Former U.S. Army General On Cybersecurity: U.S. Is Great At Offense, But Defense Needs Work

Gen. Jack Keane, a retired four-star general, said the U.S. needs to bolster its cybersecurity efforts or risk a potentially "catastrophic event."

Keane, who served as vice chief of staff for the U.S. Army, spoke to government VARs at XChange Public Sector 2014 in Washington, D.C. Keane said it is "high time" to improve the country's cybersecurity, both from a public sector and private sector perspective, and warned that the U.S. is on a path to a major, preventable cyberattack.

"Cybersecurity is a major problem for us," Keane said. "We have the capability to [improve it]. And the fact of the matter is, we are not doing that, and we are very vulnerable."

[Related: XChange Public Sector 2014 Coverage ]

Sponsored post

Keane described the U.S. financial services and utility industries as particularly vulnerable to cybercriminals and to state-sponsored hacking campaigns.

"Our financial and banking systems, despite our best efforts ... are still vulnerable," he said. "Our entire power utility grid is still vulnerable. Our entire transportation system, air and ground, is vulnerable." What is protected, Keane said, is our military networks and nuclear posture.

Keane also said the U.S. government has far and away the strongest cyberoffense. "We have the No. 1 cyberoffensive capability in the world," Keane said. "It would make your eyes water to know what we can do and what we are doing. That's all I can say about it."

However, Keane said American's overall cyberdefense is woefully lacking, and he warned the audience about threats from Russia and China. "The Russians have the No. 2 [cyberoffensive] capability in the world, and they are formidable," he said. "The Chinese are the most prolific at cyberespionage. They steal intelligence secrets. They steal technology to help harness their military. And they steal intellectual property to advance their businesses."

Keane recommended stronger legislation from Congress to help bring the private sector together with government to bolster cybersecurity efforts. He also said U.S. leadership needs to take a tougher stance against state-sponsored cyberespionage from Russia and China. That said, Keane said the recent indictment of five Chinese People's Liberation Army officers for alleged state-sponsored hacking against the U.S. is a welcome development. "This is a nice first step, an important step given where we are today," he said. "The [Obama] administration deserves credit for taking this on. But we have to see what the follow-through is."
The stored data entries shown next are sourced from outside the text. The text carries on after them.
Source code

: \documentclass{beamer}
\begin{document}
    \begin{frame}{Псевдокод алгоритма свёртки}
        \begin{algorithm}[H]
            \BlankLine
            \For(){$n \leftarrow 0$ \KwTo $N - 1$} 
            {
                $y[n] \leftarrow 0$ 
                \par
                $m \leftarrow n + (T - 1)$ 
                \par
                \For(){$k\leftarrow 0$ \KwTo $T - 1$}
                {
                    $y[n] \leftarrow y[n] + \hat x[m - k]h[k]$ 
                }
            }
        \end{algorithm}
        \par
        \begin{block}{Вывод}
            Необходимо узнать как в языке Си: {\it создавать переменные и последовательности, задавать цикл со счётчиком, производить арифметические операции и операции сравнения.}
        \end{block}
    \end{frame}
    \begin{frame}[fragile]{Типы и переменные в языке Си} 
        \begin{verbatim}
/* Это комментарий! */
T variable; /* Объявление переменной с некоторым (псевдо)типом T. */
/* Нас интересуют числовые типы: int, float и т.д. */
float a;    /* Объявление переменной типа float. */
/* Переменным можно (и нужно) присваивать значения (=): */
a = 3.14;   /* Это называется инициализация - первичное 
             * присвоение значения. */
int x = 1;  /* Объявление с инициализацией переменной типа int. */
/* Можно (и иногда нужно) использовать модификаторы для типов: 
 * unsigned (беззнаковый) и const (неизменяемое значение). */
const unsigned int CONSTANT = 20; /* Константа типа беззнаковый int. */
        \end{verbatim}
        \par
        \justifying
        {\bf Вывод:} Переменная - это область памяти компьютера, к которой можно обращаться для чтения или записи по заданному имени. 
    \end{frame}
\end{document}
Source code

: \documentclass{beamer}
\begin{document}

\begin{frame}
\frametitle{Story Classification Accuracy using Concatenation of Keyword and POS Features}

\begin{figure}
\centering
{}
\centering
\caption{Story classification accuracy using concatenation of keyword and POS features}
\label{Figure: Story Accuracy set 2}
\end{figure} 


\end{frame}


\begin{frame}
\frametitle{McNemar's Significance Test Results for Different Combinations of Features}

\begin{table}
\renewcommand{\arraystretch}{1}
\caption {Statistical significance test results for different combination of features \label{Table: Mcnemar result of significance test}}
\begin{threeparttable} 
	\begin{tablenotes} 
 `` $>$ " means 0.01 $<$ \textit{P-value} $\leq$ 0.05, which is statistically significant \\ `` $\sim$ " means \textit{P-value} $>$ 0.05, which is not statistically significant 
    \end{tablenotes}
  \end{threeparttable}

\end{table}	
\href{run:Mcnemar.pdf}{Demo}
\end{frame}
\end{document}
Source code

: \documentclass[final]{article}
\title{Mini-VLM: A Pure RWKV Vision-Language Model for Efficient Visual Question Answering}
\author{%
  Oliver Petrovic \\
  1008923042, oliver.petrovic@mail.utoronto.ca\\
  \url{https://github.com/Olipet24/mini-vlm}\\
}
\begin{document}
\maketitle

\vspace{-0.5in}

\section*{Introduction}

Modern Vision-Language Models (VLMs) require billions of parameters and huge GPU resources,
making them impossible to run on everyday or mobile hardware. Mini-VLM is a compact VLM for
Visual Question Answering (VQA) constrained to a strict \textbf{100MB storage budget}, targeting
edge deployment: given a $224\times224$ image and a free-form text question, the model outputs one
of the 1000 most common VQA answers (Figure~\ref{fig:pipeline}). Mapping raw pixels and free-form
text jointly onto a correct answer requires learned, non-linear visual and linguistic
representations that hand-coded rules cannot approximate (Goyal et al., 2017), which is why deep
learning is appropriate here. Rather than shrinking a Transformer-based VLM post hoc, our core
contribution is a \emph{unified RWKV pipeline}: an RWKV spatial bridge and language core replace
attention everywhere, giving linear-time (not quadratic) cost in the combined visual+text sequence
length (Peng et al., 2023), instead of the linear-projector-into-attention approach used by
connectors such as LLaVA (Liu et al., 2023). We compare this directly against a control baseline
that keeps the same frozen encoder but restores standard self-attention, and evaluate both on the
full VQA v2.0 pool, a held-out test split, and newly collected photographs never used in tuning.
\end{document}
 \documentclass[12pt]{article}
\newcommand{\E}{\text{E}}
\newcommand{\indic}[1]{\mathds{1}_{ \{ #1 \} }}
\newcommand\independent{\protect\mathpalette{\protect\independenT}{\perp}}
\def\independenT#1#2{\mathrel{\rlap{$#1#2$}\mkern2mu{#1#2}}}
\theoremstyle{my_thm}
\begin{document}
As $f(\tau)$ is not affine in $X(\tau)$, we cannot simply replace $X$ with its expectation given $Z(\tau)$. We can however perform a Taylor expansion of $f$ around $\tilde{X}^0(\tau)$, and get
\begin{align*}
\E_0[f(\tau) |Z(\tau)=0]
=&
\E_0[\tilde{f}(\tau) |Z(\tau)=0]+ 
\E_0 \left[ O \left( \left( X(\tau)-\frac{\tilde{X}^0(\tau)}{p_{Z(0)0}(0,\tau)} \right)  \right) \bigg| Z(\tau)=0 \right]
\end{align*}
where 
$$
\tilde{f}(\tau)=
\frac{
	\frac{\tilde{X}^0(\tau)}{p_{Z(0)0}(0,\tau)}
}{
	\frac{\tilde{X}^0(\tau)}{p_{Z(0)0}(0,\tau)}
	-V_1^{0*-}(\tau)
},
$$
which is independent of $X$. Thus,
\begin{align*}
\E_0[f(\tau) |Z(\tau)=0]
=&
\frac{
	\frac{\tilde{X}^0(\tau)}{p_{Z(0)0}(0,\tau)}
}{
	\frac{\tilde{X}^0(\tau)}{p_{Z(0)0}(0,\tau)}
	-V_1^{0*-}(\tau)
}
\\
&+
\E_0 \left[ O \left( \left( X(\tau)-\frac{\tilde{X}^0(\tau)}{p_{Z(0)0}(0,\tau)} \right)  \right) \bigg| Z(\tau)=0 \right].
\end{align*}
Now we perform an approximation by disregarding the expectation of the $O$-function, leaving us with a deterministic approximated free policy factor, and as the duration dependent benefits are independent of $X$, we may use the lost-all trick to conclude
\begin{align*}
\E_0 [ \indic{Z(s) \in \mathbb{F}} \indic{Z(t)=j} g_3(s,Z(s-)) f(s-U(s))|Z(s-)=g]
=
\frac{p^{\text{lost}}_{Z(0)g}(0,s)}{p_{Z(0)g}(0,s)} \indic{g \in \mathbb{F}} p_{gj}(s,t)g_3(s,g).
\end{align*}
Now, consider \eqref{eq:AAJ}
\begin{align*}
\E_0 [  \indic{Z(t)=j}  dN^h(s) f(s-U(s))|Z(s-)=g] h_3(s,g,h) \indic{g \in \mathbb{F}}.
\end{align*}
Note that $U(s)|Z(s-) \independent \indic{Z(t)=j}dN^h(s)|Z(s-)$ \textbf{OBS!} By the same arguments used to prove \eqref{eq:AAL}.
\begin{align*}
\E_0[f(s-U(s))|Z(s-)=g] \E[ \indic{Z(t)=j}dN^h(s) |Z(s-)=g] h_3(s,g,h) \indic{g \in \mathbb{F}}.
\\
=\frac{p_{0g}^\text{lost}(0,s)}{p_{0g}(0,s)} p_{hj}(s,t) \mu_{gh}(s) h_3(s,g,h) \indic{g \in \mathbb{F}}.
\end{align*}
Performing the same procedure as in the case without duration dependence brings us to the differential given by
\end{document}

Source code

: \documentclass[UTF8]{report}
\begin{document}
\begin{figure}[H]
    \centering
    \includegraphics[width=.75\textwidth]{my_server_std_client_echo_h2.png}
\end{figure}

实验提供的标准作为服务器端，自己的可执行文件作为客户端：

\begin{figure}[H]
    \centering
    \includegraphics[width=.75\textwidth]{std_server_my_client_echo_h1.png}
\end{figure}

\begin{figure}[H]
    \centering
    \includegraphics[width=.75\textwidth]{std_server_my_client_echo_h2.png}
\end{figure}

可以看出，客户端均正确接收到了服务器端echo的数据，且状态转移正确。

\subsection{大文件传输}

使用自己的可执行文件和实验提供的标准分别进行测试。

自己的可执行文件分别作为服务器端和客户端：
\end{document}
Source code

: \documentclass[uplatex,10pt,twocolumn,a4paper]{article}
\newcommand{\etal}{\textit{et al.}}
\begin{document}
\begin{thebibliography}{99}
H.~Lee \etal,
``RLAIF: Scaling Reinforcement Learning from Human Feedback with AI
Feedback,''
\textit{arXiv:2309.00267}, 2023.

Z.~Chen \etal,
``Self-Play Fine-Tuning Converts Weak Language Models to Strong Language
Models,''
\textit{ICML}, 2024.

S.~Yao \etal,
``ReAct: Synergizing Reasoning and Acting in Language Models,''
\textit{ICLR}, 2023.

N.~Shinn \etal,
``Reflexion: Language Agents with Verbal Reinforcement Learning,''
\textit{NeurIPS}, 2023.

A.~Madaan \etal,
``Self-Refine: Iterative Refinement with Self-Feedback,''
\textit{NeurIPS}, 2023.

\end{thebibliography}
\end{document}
Carmine Taglialatela, vice president of business development at TecPort Soltuions, a government solution provider based in Delaplane, Va., agreed with Keane's call to action for cybersecurity and said better education and training are needed to sharpen security skills in the U.S. "What we need is more training to get people prepared to go into cyberdefense," he said. "It's woefully understaffed."

In addition to more training, Taglialatela said solution providers need to spread awareness of cybersecurity issues with their private and public sector clients. "There's an understanding with customers of how important cybersecurity is," he said, "but there are a lot of commercial customers and publicly traded companies that are fearful of raising the issue because they're hiding and hoping that an attack won't happen to them."